The automatic analysis procedure was developed in a module of Hyperworks called Process Studio through combined using of Tcl/Tk language and builted in functions in Hyperworks. The technological process contained four steps: firstly, import a initial version of the designed fly wing UAV, create boundaries of flow zone, generate meshes in the flow zone, set boundary conditions, carry out low Ma aerodynamic analysis using fluid dynamic module of Hyperworks, i.e., AcuSolve, obtain critical results and write them to files; secondly, obtain command stream of the first step from the file called “command.cmf”; thirdly, use the module Process Studio to develop a standard procedure based on the command stream, test this standard procedure and modify it; finally, set value ranges for selected geometrical parameters and define optimization goal, use linear search method to find the best paramter values.

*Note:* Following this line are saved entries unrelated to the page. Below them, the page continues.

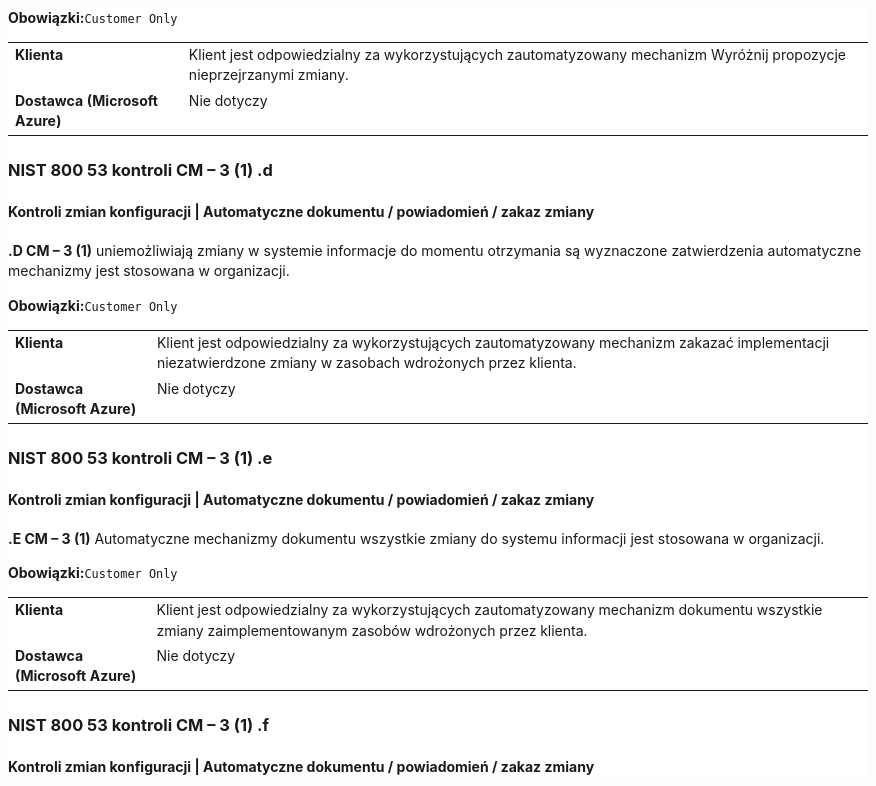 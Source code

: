 **Obowiązki:**`Customer Only`

|||
|---|---|
| **Klienta** | Klient jest odpowiedzialny za wykorzystujących zautomatyzowany mechanizm Wyróżnij propozycje nieprzejrzanymi zmiany. |
| **Dostawca (Microsoft Azure)** | Nie dotyczy |


 ### <a name="nist-800-53-control-cm-3-1d"></a>NIST 800 53 kontroli CM – 3 (1) .d

#### <a name="configuration-change-control--automated-document--notification--prohibition-of-changes"></a>Kontroli zmian konfiguracji | Automatyczne dokumentu / powiadomień / zakaz zmiany

**.D CM – 3 (1)** uniemożliwiają zmiany w systemie informacje do momentu otrzymania są wyznaczone zatwierdzenia automatyczne mechanizmy jest stosowana w organizacji.

**Obowiązki:**`Customer Only`

|||
|---|---|
| **Klienta** | Klient jest odpowiedzialny za wykorzystujących zautomatyzowany mechanizm zakazać implementacji niezatwierdzone zmiany w zasobach wdrożonych przez klienta. |
| **Dostawca (Microsoft Azure)** | Nie dotyczy |


 ### <a name="nist-800-53-control-cm-3-1e"></a>NIST 800 53 kontroli CM – 3 (1) .e

#### <a name="configuration-change-control--automated-document--notification--prohibition-of-changes"></a>Kontroli zmian konfiguracji | Automatyczne dokumentu / powiadomień / zakaz zmiany

**.E CM – 3 (1)** Automatyczne mechanizmy dokumentu wszystkie zmiany do systemu informacji jest stosowana w organizacji.

**Obowiązki:**`Customer Only`

|||
|---|---|
| **Klienta** | Klient jest odpowiedzialny za wykorzystujących zautomatyzowany mechanizm dokumentu wszystkie zmiany zaimplementowanym zasobów wdrożonych przez klienta. |
| **Dostawca (Microsoft Azure)** | Nie dotyczy |


 ### <a name="nist-800-53-control-cm-3-1f"></a>NIST 800 53 kontroli CM – 3 (1) .f

#### <a name="configuration-change-control--automated-document--notification--prohibition-of-changes"></a>Kontroli zmian konfiguracji | Automatyczne dokumentu / powiadomień / zakaz zmiany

Based on a formerly designed simple fly wing UAV, aerodynamic numerical optimization using procedue metioned above was carried out. Geometrical parameters that were used for optimization contained sweep angle and dihedral angle of the wings, while lift-drag ratio was selected as the optimization goal. These geometrical parameters and the optimization goal might be not enough for optimizing design of an UAV in practices, but they were good choices for explaining the automatical aerodynamic analysis procedue. Inital values for  sweep angle and dihedral angle were set to be 30° and 0°, while value ranges were set to be 10°~60° and -10°~10° respectively. A series of computational fluid dynamic analysis were carried out using optimization design procedure in this paper, and the results showed that: (1) the automatic procedure worked well throughout the whole analysis process, and no man needed on duty until the whole process finished; (2) aerodynamic results could be automatically analyzed and written to files for further study; (3) optimized designing parameters could be generated automatically. The procedue discussed in this paper could obviously improve efficiency of UAV’s design works.